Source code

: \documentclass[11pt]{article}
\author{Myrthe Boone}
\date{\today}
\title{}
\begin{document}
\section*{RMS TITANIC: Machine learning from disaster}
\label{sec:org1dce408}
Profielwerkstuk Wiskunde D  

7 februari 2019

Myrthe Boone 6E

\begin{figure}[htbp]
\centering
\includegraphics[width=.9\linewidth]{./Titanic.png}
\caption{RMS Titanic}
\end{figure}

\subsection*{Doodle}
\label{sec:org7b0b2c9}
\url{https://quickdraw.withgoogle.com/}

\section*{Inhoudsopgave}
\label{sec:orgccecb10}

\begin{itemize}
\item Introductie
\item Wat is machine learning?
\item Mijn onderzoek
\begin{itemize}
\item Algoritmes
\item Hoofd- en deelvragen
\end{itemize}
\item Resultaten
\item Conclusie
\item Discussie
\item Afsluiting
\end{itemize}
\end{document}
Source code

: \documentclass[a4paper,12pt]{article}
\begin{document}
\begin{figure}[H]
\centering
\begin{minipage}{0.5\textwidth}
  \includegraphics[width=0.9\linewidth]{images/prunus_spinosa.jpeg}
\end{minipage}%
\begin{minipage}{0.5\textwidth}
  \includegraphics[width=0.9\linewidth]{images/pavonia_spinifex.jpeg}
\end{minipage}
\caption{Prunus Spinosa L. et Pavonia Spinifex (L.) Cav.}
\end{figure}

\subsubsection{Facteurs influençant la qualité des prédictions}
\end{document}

⁂

Directions: In the records above, find each line with the word "figure" and copy it.

Answer space:
\begin{figure}[htbp]
\end{figure}
\begin{figure}[H]
\end{figure}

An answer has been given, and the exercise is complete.